Suburban Sustainability: The Rockford Files Edition

And I mean Rockford, IL (boldface mine):

Rockford is located about 85 miles west of Chicago, was chartered in 1852, and currently has a population of about 150,000. An industrial giant in its heyday, Rockford faces the challenge of reinventing itself while also meeting the mounting obligations of decades of infrastructure expansion….

Those pretty pink and purple lines indicate pipes that were installed over a century ago, and in fact, there are 120 miles of pipe that were installed pre-WWII and have exceeded their useful life of 70 years. The City CIP indicates an additional $200M is needed, today, to replace those pipes (for perspective, the full 2015-2019 CIP totals only $139M). Public Works aims to replace 3-4 miles of pipe every year but a combination of unexpected breaks requiring emergency repair and deviation from the scheduled triage of replacement due to road work projects has led to only about one mile of pipe being replaced each year for the past decade. In the second map, red lines indicate pipes that have been replaced since 2010. Nearly every inch can be explained by an IDOT road project on a state highway that runs through the city.

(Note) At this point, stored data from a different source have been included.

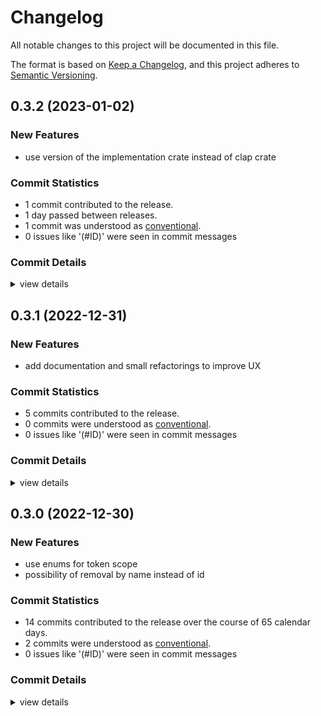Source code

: # Changelog

All notable changes to this project will be documented in this file.

The format is based on [Keep a Changelog](https://keepachangelog.com/en/1.0.0/),
and this project adheres to [Semantic Versioning](https://semver.org/spec/v2.0.0.html).

## 0.3.2 (2023-01-02)

### New Features

 - <csr-id-74e3abd79cf3031f17fce0679bea6711f8dc9ee1/> use version of the implementation crate instead of clap crate

### Commit Statistics

<csr-read-only-do-not-edit/>

 - 1 commit contributed to the release.
 - 1 day passed between releases.
 - 1 commit was understood as [conventional](https://www.conventionalcommits.org).
 - 0 issues like '(#ID)' were seen in commit messages

### Commit Details

<csr-read-only-do-not-edit/>

<details><summary>view details</summary>

 * **Uncategorized**
    - use version of the implementation crate instead of clap crate ([`74e3abd`](https://github.com/jvanbuel/pattrick/commit/74e3abd79cf3031f17fce0679bea6711f8dc9ee1))
</details>

## 0.3.1 (2022-12-31)

### New Features

- add documentation and small refactorings to improve UX

### Commit Statistics

<csr-read-only-do-not-edit/>

 - 5 commits contributed to the release.
 - 0 commits were understood as [conventional](https://www.conventionalcommits.org).
 - 0 issues like '(#ID)' were seen in commit messages

### Commit Details

<csr-read-only-do-not-edit/>

<details><summary>view details</summary>

 * **Uncategorized**
    - Release pattrick-clap v0.3.1, pattrick v0.3.1 ([`68c57e2`](https://github.com/jvanbuel/pattrick/commit/68c57e23c2fdf41ac469cf0d8753b6140f657575))
    - add features to changelog ([`33f7400`](https://github.com/jvanbuel/pattrick/commit/33f74007bbebb666b38cbaed195c2fe4afb8f303))
    - Adjusting changelogs prior to release of pattrick-clap v0.3.1, pattrick v0.3.1 ([`7b3593b`](https://github.com/jvanbuel/pattrick/commit/7b3593b248f385eca186ea928a3c44d0cac520f3))
    - update changelog ([`8bfc69c`](https://github.com/jvanbuel/pattrick/commit/8bfc69ce425882963d68048e8d482d70a8023039))
    - add repo to Cargo.toml ([`a7356b4`](https://github.com/jvanbuel/pattrick/commit/a7356b4baef648e741cb1197d36a496bedd54f79))
</details>

## 0.3.0 (2022-12-30)

### New Features

 - <csr-id-b202c5ab3445cd9b73b253e3e1915e51a33b9c07/> use enums for token scope
 - <csr-id-641778af1a55c4552a00dc27ec49a7188a509c02/> possibility of removal by name instead of id

### Commit Statistics

<csr-read-only-do-not-edit/>

 - 14 commits contributed to the release over the course of 65 calendar days.
 - 2 commits were understood as [conventional](https://www.conventionalcommits.org).
 - 0 issues like '(#ID)' were seen in commit messages

### Commit Details

<csr-read-only-do-not-edit/>

<details><summary>view details</summary>

 * **Uncategorized**
    - Release pattrick-clap v0.3.0, pattrick v0.3.0 ([`c3b6d6e`](https://github.com/jvanbuel/pattrick/commit/c3b6d6edfaf7aee39eacb926154031f23af4acf0))
    - add licensen and description to pattrick-clap ([`f447953`](https://github.com/jvanbuel/pattrick/commit/f447953ed3ad5cde4133e9e5b15eae09457efc24))
    - Release pattrick-clap v0.3.0, pattrick v0.3.0 ([`7f588f6`](https://github.com/jvanbuel/pattrick/commit/7f588f68b3eefc999f0a8521c350677fda36ca89))
    - add CHANGELOG ([`adef280`](https://github.com/jvanbuel/pattrick/commit/adef280c7eb02f4383fcc483cf12a59114d241c3))
    - manually bump version to 0.3.0 ([`20d51de`](https://github.com/jvanbuel/pattrick/commit/20d51de92c9fc6d7b70b6ffce7c2a01152d60e9b))
    - support multiple scopes for PAT creation ([`1db6804`](https://github.com/jvanbuel/pattrick/commit/1db6804a5b6259c553a17bf18142271b476b14e8))
    - add logging ([`13d2d91`](https://github.com/jvanbuel/pattrick/commit/13d2d91df5b061b2924595729fe3deeb2ba02d46))
    - custom deserialization for scopes ([`9559315`](https://github.com/jvanbuel/pattrick/commit/955931562233ce9055546da2f799fac1c1cdd13a))
    - refactor ([`f32690e`](https://github.com/jvanbuel/pattrick/commit/f32690e59c380015c3374a41df099d216cadcdd7))
    - use enums for token scope ([`b202c5a`](https://github.com/jvanbuel/pattrick/commit/b202c5ab3445cd9b73b253e3e1915e51a33b9c07))
    - possibility of removal by name instead of id ([`641778a`](https://github.com/jvanbuel/pattrick/commit/641778af1a55c4552a00dc27ec49a7188a509c02))
    - save progress ([`dea5ce2`](https://github.com/jvanbuel/pattrick/commit/dea5ce23c62cdd896ccd8379b437e7b9a31a5196))
    - updating versions ([`6494376`](https://github.com/jvanbuel/pattrick/commit/6494376b38eac5de0e76184c8b3fc4ef64435f34))
    - split clap cli into different crate for fig spec generation ([`949f90b`](https://github.com/jvanbuel/pattrick/commit/949f90ba77014dde215cda1d90a283e73aa25c85))
</details>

But obviously, this is not a problem that happened in just the past decade. This gap between available CIP dollars and existing obligation has sprawled wider and wider, just as the land area of Rockford has sprawled out in every direction. Perhaps if the development had maintained the tight grid of those pre-WWII neighborhoods, the revenue would have been sufficient to cover the obligation. But since 1970 the area of the city has doubled while the population only grew 1.2%. For every Rockfordian in 1970 there was 14.51 feet of pipe, today there is 30.45.

On December 1, 2015, the water usage rate increase approved by City Council began (and rates will increase each of the next five years). According to the presentation made by Public Works regarding the water rate changes, “Current capital budget is insufficient to ensure sustainability of the water system.”

…The best possible outcome of these rate adjustments means four miles of pipe will be replaced each year. This outcome is only achievable if water usage remains steady, if winters aren’t terribly cold, and if the careful triage of pipe replacement determined by the water division is not undermined by road projects. Even if we achieve this best possible scenario, it will take 30 years to replace the 120 miles of pipes that need to be replaced TODAY.

…70 years of expansion of the system, of subsidizing business and residential development on the fringes has not provided the revenue necessary to maintain the water system that existed before World War II; imagine what revenue will be necessary to maintain the 700 miles of pipe that have been laid since then, and all the related roads, sewer, etc. etc.

This, not rising housing costs in urban centers, will be the great challenge the U.S. faces. If current funding models don’t change, property taxes and sales taxes, along with user fees will have to increase–and, of course, public services will be cut back. That’s not conjecture on my part either:

Rockford faced a $3.5M budget deficit before 2016 even began. At last check, some of the “best” options for balancing that budget included removing hundreds of street lights, decreasing funding to the mass transit division, and increasing resident refuse fees.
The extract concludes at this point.